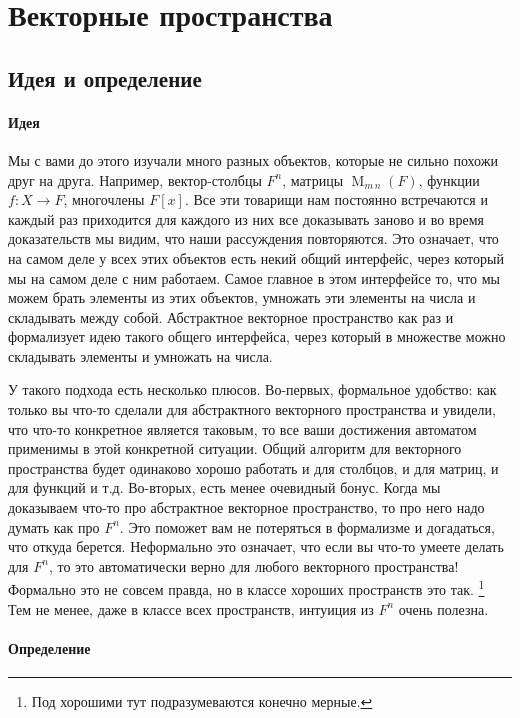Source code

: \newpage
\section{Векторные пространства}

\subsection{Идея и определение}

\paragraph{Идея}

Мы с вами до этого изучали много разных объектов, которые не сильно похожи друг на друга.
Например, вектор-столбцы $F^n$, матрицы $\operatorname{M}_{m\,n}(F)$, функции $f\colon X\to F$, многочлены $F[x]$.
Все эти товарищи нам постоянно встречаются и каждый раз приходится для каждого из них все доказывать заново и во время доказательств мы видим, что наши рассуждения повторяются.
Это означает, что на самом деле у всех этих объектов есть некий общий интерфейс, через который мы на самом деле с ним работаем.
Самое главное в этом интерфейсе то, что мы можем брать элементы из этих объектов, умножать эти элементы на числа и складывать между собой.
Абстрактное векторное пространство как раз и формализует идею такого общего интерфейса, через который в множестве можно складывать элементы и умножать на числа.


У такого подхода есть несколько плюсов.
Во-первых, формальное удобство: как только вы что-то сделали для абстрактного векторного пространства и увидели, что что-то конкретное является таковым, то все ваши достижения автоматом применимы в этой конкретной ситуации.
Общий алгоритм для векторного пространства будет одинаково хорошо работать и для столбцов, и для матриц, и для функций и т.д.
Во-вторых, есть менее очевидный бонус.
Когда мы доказываем что-то про абстрактное векторное пространство, то про него надо думать как про $F^n$.
Это поможет вам не потеряться в формализме и догадаться, что откуда берется.
Неформально это означает, что если вы что-то умеете делать для $F^n$, то это автоматически верно для любого векторного пространства!
Формально это не совсем правда, но в классе хороших пространств это так.%
\footnote{Под хорошими тут подразумеваются конечно мерные.}
Тем не менее, даже в классе всех пространств, интуиция из $F^n$ очень полезна.


\paragraph{Определение}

Exercise goal: For this exercise, please reproduce the records above exactly and drop the images.

Task solution:
Source code

: \newpage
\section{Векторные пространства}

\subsection{Идея и определение}

\paragraph{Идея}

Мы с вами до этого изучали много разных объектов, которые не сильно похожи друг на друга.
Например, вектор-столбцы $F^n$, матрицы $\operatorname{M}_{m\,n}(F)$, функции $f\colon X\to F$, многочлены $F[x]$.
Все эти товарищи нам постоянно встречаются и каждый раз приходится для каждого из них все доказывать заново и во время доказательств мы видим, что наши рассуждения повторяются.
Это означает, что на самом деле у всех этих объектов есть некий общий интерфейс, через который мы на самом деле с ним работаем.
Самое главное в этом интерфейсе то, что мы можем брать элементы из этих объектов, умножать эти элементы на числа и складывать между собой.
Абстрактное векторное пространство как раз и формализует идею такого общего интерфейса, через который в множестве можно складывать элементы и умножать на числа.


У такого подхода есть несколько плюсов.
Во-первых, формальное удобство: как только вы что-то сделали для абстрактного векторного пространства и увидели, что что-то конкретное является таковым, то все ваши достижения автоматом применимы в этой конкретной ситуации.
Общий алгоритм для векторного пространства будет одинаково хорошо работать и для столбцов, и для матриц, и для функций и т.д.
Во-вторых, есть менее очевидный бонус.
Когда мы доказываем что-то про абстрактное векторное пространство, то про него надо думать как про $F^n$.
Это поможет вам не потеряться в формализме и догадаться, что откуда берется.
Неформально это означает, что если вы что-то умеете делать для $F^n$, то это автоматически верно для любого векторного пространства!
Формально это не совсем правда, но в классе хороших пространств это так.%
\footnote{Под хорошими тут подразумеваются конечно мерные.}
Тем не менее, даже в классе всех пространств, интуиция из $F^n$ очень полезна.


\paragraph{Определение}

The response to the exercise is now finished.